EXERCISE OBJECTIVE>
Using the records below, give again exactly the lines from the line that contains "transform: rotate(5deg);" through the line that contains "<!-- image gallery", both ends included, and only those.

GIVEN RECORDS START

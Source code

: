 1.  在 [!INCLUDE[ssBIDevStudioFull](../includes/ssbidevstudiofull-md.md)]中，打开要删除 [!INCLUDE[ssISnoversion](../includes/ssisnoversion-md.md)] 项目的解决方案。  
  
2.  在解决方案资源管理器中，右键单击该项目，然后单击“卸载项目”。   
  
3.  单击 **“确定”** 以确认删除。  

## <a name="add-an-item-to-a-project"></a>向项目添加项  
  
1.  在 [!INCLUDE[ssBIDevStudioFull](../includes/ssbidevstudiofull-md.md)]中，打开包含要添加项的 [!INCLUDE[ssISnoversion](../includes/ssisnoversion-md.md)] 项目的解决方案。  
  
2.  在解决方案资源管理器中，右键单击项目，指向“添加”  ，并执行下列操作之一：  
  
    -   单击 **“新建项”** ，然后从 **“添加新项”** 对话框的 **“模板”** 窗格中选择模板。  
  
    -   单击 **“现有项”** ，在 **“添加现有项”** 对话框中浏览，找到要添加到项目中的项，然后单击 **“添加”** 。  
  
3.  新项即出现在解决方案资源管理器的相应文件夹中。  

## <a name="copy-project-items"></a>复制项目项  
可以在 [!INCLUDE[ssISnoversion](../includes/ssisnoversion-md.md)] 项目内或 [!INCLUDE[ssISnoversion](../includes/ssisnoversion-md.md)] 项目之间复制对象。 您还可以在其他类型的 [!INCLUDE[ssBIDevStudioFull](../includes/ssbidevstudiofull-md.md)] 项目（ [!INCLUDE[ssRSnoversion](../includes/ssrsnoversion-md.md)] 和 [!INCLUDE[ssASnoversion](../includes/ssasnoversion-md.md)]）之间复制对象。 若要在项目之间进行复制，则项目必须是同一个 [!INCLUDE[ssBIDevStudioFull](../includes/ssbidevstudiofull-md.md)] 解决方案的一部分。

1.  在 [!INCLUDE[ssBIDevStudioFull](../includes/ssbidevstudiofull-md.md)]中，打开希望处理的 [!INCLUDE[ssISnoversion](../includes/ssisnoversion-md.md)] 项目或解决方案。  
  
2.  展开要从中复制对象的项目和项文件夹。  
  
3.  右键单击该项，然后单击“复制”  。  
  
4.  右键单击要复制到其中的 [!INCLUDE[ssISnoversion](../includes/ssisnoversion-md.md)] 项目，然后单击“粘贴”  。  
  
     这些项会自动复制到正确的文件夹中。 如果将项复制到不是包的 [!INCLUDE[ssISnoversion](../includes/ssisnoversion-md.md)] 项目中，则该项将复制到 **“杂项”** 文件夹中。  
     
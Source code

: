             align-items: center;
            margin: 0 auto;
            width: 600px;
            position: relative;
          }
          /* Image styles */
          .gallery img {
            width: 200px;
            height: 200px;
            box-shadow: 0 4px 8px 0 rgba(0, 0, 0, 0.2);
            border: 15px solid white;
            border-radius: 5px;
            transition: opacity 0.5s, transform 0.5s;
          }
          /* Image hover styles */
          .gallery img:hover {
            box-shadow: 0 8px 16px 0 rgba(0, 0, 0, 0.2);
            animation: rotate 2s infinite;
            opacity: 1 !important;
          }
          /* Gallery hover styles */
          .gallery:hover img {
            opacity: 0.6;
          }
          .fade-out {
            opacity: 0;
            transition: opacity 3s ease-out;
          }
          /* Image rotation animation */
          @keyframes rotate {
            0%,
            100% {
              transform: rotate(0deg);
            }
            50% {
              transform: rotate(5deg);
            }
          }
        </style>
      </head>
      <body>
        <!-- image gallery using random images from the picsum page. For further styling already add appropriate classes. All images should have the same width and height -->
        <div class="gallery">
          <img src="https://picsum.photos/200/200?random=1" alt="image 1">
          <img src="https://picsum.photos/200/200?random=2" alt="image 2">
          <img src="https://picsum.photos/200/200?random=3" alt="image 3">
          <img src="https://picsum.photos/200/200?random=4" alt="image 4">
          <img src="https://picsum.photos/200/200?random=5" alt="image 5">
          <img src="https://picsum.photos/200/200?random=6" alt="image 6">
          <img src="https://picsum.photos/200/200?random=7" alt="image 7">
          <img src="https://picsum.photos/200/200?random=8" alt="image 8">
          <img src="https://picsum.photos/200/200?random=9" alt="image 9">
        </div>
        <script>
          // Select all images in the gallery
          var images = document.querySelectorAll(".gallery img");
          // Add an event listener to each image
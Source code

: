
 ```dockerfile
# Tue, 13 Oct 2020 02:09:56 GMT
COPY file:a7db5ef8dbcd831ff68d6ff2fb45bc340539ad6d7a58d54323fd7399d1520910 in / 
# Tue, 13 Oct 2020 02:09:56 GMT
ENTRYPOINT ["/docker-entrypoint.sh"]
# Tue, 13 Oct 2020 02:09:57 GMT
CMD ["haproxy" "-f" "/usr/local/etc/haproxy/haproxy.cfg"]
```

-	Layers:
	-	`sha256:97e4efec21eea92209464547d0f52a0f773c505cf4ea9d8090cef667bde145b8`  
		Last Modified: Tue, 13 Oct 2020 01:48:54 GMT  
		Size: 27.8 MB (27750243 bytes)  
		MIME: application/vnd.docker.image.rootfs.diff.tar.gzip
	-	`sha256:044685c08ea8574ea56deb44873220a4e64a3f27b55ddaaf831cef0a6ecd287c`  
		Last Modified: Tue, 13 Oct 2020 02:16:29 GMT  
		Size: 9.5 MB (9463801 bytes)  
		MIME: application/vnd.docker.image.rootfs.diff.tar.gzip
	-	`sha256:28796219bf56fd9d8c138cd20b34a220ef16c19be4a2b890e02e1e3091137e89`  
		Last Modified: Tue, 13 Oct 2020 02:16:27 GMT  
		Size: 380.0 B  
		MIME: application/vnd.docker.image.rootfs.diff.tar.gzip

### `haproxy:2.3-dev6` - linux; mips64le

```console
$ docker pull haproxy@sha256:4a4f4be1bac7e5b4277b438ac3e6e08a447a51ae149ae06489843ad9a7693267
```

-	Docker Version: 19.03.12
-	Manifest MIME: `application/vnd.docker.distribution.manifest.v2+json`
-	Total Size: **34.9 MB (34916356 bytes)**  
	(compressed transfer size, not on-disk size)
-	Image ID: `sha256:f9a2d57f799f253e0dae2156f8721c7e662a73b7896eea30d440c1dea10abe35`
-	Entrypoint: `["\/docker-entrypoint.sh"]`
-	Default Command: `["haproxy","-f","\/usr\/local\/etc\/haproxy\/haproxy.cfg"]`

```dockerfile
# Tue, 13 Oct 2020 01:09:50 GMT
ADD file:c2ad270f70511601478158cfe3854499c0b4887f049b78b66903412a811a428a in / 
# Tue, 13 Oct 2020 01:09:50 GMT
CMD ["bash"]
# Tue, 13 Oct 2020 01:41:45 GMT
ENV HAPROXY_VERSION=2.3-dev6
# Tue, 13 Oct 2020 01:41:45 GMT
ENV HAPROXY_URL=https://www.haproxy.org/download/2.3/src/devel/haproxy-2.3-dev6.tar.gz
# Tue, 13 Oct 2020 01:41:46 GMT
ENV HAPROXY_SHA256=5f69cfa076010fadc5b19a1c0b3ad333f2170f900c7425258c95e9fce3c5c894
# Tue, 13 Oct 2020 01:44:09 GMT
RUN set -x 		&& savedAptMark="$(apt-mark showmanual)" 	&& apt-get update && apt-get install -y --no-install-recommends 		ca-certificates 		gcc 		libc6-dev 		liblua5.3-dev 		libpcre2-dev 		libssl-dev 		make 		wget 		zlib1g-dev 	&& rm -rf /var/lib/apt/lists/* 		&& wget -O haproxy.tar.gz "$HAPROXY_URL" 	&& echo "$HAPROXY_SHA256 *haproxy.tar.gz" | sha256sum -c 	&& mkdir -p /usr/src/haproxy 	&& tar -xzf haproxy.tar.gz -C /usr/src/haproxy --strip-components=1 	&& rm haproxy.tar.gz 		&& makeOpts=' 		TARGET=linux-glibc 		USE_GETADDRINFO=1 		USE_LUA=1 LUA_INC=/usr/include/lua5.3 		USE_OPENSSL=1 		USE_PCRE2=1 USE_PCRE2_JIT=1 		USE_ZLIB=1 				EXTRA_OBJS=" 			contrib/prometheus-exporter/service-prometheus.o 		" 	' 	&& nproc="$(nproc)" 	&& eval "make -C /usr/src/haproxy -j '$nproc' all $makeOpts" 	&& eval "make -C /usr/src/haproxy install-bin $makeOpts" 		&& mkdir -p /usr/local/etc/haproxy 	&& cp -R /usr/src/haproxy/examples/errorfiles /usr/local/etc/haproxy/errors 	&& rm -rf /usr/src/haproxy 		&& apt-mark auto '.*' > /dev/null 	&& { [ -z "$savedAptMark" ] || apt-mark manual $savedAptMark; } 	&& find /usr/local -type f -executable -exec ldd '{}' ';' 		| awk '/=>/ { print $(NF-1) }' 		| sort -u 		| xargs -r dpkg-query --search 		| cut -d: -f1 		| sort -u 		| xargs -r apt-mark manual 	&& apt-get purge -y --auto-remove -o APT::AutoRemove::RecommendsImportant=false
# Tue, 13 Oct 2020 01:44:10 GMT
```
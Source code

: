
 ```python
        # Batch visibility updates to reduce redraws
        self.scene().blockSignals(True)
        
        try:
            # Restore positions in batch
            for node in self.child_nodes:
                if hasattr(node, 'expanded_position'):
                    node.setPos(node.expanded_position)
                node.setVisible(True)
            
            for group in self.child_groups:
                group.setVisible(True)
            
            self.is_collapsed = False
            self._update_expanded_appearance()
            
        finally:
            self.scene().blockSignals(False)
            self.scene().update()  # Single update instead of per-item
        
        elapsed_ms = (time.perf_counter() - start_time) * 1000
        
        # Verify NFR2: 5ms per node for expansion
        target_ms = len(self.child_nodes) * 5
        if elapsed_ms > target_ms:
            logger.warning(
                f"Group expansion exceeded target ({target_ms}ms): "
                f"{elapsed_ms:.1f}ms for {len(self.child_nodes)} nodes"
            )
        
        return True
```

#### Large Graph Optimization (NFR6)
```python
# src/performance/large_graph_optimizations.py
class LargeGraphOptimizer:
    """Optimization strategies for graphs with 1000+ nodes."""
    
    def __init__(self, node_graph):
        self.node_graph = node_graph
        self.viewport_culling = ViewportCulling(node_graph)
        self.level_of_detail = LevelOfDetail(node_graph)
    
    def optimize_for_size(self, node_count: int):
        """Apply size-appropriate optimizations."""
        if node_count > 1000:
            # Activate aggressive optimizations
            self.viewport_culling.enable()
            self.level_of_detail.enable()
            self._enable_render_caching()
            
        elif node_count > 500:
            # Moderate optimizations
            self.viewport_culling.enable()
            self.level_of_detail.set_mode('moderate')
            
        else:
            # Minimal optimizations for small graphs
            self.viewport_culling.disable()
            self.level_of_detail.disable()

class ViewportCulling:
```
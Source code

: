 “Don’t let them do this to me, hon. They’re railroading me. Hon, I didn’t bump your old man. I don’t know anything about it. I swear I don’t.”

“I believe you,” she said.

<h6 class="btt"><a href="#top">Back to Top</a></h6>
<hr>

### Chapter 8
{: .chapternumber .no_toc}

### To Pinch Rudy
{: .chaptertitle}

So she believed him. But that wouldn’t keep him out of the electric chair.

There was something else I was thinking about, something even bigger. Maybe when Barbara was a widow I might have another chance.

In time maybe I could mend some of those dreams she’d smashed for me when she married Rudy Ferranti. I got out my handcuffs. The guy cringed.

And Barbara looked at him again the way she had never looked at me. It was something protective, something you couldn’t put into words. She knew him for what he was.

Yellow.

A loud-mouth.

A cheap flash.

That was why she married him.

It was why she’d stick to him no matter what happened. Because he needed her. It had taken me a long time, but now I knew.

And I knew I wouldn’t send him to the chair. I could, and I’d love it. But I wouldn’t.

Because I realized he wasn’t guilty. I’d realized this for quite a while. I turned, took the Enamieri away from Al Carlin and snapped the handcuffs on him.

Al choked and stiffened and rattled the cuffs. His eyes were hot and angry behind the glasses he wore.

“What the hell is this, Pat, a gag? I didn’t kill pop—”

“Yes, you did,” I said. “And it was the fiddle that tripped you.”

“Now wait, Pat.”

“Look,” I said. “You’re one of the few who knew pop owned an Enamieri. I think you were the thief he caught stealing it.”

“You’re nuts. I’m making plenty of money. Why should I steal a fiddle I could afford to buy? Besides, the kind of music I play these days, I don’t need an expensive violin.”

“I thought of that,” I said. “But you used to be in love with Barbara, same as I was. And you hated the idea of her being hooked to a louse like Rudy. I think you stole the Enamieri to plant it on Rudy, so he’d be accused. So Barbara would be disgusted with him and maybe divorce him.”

GIVEN RECORDS END

OUTPUT BELOW>
              transform: rotate(5deg);
            }
          }
        </style>
      </head>
      <body>
        <!-- image gallery using random images from the picsum page. For further styling already add appropriate classes. All images should have the same width and height -->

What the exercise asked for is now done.